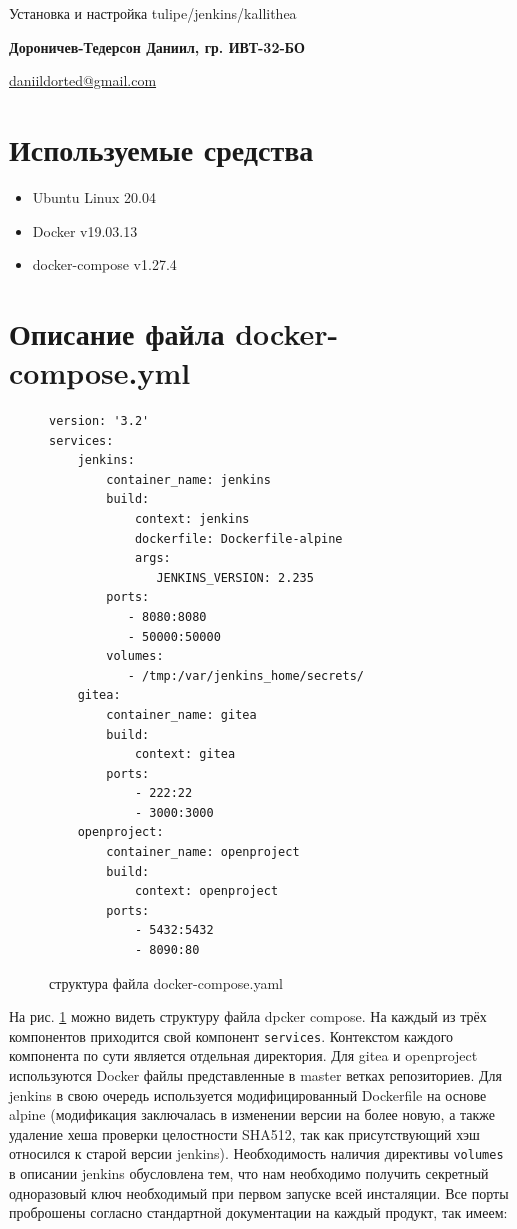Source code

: \documentclass[a4paper]{extarticle}
\begin{document}
\begin{center}
        
    \vspace{0.4cm}
    \large
    Установка и настройка tulipe/jenkins/kallithea
        
    \vspace{0.4cm}
    \textbf{Дороничев-Тедерсон Даниил, гр. ИВТ-32-БО}
       
    \vspace{0.3cm}
    \href{mailto:daniildorted@gmail.com}{daniildorted@gmail.com}
\end{center}

\section{Используемые средства}

\begin{itemize}
\item Ubuntu Linux 20.04
\item Docker v19.03.13
\item docker-compose v1.27.4
\end{itemize}

\section{Описание файла docker-compose.yml}

\begin{figure}[h!]
\begin{verbatim}
version: '3.2'
services:
    jenkins:
        container_name: jenkins
        build:
            context: jenkins
            dockerfile: Dockerfile-alpine
            args:
               JENKINS_VERSION: 2.235
        ports:
           - 8080:8080
           - 50000:50000
        volumes:
           - /tmp:/var/jenkins_home/secrets/
    gitea:
        container_name: gitea
        build:
            context: gitea
        ports:
            - 222:22
            - 3000:3000
    openproject:
        container_name: openproject
        build:
            context: openproject
        ports:
            - 5432:5432
            - 8090:80
\end{verbatim}
\caption{структура файла docker-compose.yaml}
\label{fig:dcy}
\end{figure}

На рис. \ref{fig:dcy} можно видеть структуру файла dpcker compose. На каждый из трёх компонентов приходится свой компонент \texttt{services}. Контекстом каждого компонента по сути является отдельная директория. Для gitea и openproject используются Docker файлы представленные в master ветках репозиториев. Для jenkins в свою очередь используется модифицированный Dockerfile на основе alpine (модификация заключалась в изменении версии на более новую, а также удаление хеша  проверки целостности SHA512, так как присутствующий хэш относился к старой версии jenkins). Необходимость наличия директивы \texttt{volumes} в описании jenkins обусловлена тем, что нам необходимо получить секретный одноразовый ключ необходимый при первом запуске всей	инсталяции.
Все порты проброшены согласно стандартной документации на каждый продукт, так имеем:
\end{document}
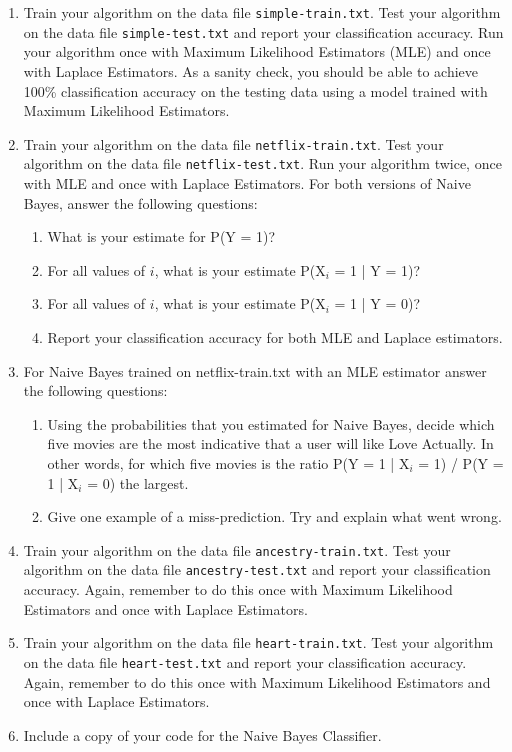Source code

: \documentclass[12pt]{article}
\renewcommand{\(}{\left(}
\renewcommand{\)}{\right)}
\theoremstyle{definition}
\begin{document}
\begin{enumerate}
{{    \begin{enumerate}
        \item Train your algorithm on the data file \texttt{simple-train.txt}. Test your algorithm on the data file \texttt{simple-test.txt} and report your classification accuracy. Run your algorithm once with Maximum Likelihood Estimators (MLE) and once with Laplace Estimators. As a sanity check, you should be able to achieve 100\% classification accuracy on the testing data using a model trained with Maximum Likelihood Estimators.
        \item Train your algorithm on the data file \texttt{netflix-train.txt}. Test your algorithm on the data file \texttt{netflix-test.txt}. Run your algorithm twice, once with MLE and once with Laplace Estimators. For both versions of Naive Bayes, answer the following questions:
        \begin{enumerate}
            \item What is your estimate for P(Y = 1)?
            \item For all values of $i$, what is your estimate P(X$_i$ = 1 | Y = 1)?
            \item For all values of $i$, what is your estimate P(X$_i$ = 1 | Y = 0)?
            \item Report your classification accuracy for both MLE and Laplace estimators.
        \end{enumerate}
        \item For Naive Bayes trained on netflix-train.txt with an MLE estimator answer the following questions:
        \begin{enumerate}
            \item Using the probabilities that you estimated for Naive Bayes, decide which five movies are the most indicative that a user will like Love Actually. In other words, for which five movies is the ratio P(Y = 1 | X$_i$ = 1) / P(Y = 1 | X$_i$ = 0) the largest.
            \item Give one example of a miss-prediction. Try and explain what went wrong.
        \end{enumerate}
        \item Train your algorithm on the data file \texttt{ancestry-train.txt}. Test your algorithm on the data file \texttt{ancestry-test.txt} and report your classification accuracy. Again, remember to do this once with Maximum Likelihood Estimators and once with Laplace Estimators.
        \item Train your algorithm on the data file \texttt{heart-train.txt}. Test your algorithm on the data file \texttt{heart-test.txt} and report your classification accuracy. Again, remember to do this once with Maximum Likelihood Estimators and once with Laplace Estimators.
        \item Include a copy of your code for the Naive Bayes Classifier.
    \end{enumerate}
    
}}
\end{enumerate}
\end{document}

EXERCISE OBJECTIVE: Only the text of the listing should be returned, exactly and in full; no image goes into the copy.

SOLUTION TO THE EXERCISE:
Source code

: \documentclass[a4paper]{extarticle}
\begin{document}
\begin{center}
        
    \vspace{0.4cm}
    \large
    Установка и настройка tulipe/jenkins/kallithea
        
    \vspace{0.4cm}
    \textbf{Дороничев-Тедерсон Даниил, гр. ИВТ-32-БО}
       
    \vspace{0.3cm}
    \href{mailto:daniildorted@gmail.com}{daniildorted@gmail.com}
\end{center}

\section{Используемые средства}

\begin{itemize}
\item Ubuntu Linux 20.04
\item Docker v19.03.13
\item docker-compose v1.27.4
\end{itemize}

\section{Описание файла docker-compose.yml}

\begin{figure}[h!]
\begin{verbatim}
version: '3.2'
services:
    jenkins:
        container_name: jenkins
        build:
            context: jenkins
            dockerfile: Dockerfile-alpine
            args:
               JENKINS_VERSION: 2.235
        ports:
           - 8080:8080
           - 50000:50000
        volumes:
           - /tmp:/var/jenkins_home/secrets/
    gitea:
        container_name: gitea
        build:
            context: gitea
        ports:
            - 222:22
            - 3000:3000
    openproject:
        container_name: openproject
        build:
            context: openproject
        ports:
            - 5432:5432
            - 8090:80
\end{verbatim}
\caption{структура файла docker-compose.yaml}
\label{fig:dcy}
\end{figure}

На рис. \ref{fig:dcy} можно видеть структуру файла dpcker compose. На каждый из трёх компонентов приходится свой компонент \texttt{services}. Контекстом каждого компонента по сути является отдельная директория. Для gitea и openproject используются Docker файлы представленные в master ветках репозиториев. Для jenkins в свою очередь используется модифицированный Dockerfile на основе alpine (модификация заключалась в изменении версии на более новую, а также удаление хеша  проверки целостности SHA512, так как присутствующий хэш относился к старой версии jenkins). Необходимость наличия директивы \texttt{volumes} в описании jenkins обусловлена тем, что нам необходимо получить секретный одноразовый ключ необходимый при первом запуске всей	инсталяции.
Все порты проброшены согласно стандартной документации на каждый продукт, так имеем:
\end{document}
Source code

: \documentclass[12pt]{article}
\renewcommand{\(}{\left(}
\renewcommand{\)}{\right)}
\theoremstyle{definition}
\begin{document}
\begin{enumerate}
{{    \begin{enumerate}
        \item Train your algorithm on the data file \texttt{simple-train.txt}. Test your algorithm on the data file \texttt{simple-test.txt} and report your classification accuracy. Run your algorithm once with Maximum Likelihood Estimators (MLE) and once with Laplace Estimators. As a sanity check, you should be able to achieve 100\% classification accuracy on the testing data using a model trained with Maximum Likelihood Estimators.
        \item Train your algorithm on the data file \texttt{netflix-train.txt}. Test your algorithm on the data file \texttt{netflix-test.txt}. Run your algorithm twice, once with MLE and once with Laplace Estimators. For both versions of Naive Bayes, answer the following questions:
        \begin{enumerate}
            \item What is your estimate for P(Y = 1)?
            \item For all values of $i$, what is your estimate P(X$_i$ = 1 | Y = 1)?
            \item For all values of $i$, what is your estimate P(X$_i$ = 1 | Y = 0)?
            \item Report your classification accuracy for both MLE and Laplace estimators.
        \end{enumerate}
        \item For Naive Bayes trained on netflix-train.txt with an MLE estimator answer the following questions:
        \begin{enumerate}
            \item Using the probabilities that you estimated for Naive Bayes, decide which five movies are the most indicative that a user will like Love Actually. In other words, for which five movies is the ratio P(Y = 1 | X$_i$ = 1) / P(Y = 1 | X$_i$ = 0) the largest.
            \item Give one example of a miss-prediction. Try and explain what went wrong.
        \end{enumerate}
        \item Train your algorithm on the data file \texttt{ancestry-train.txt}. Test your algorithm on the data file \texttt{ancestry-test.txt} and report your classification accuracy. Again, remember to do this once with Maximum Likelihood Estimators and once with Laplace Estimators.
        \item Train your algorithm on the data file \texttt{heart-train.txt}. Test your algorithm on the data file \texttt{heart-test.txt} and report your classification accuracy. Again, remember to do this once with Maximum Likelihood Estimators and once with Laplace Estimators.
        \item Include a copy of your code for the Naive Bayes Classifier.
    \end{enumerate}
    
}}
\end{enumerate}
\end{document}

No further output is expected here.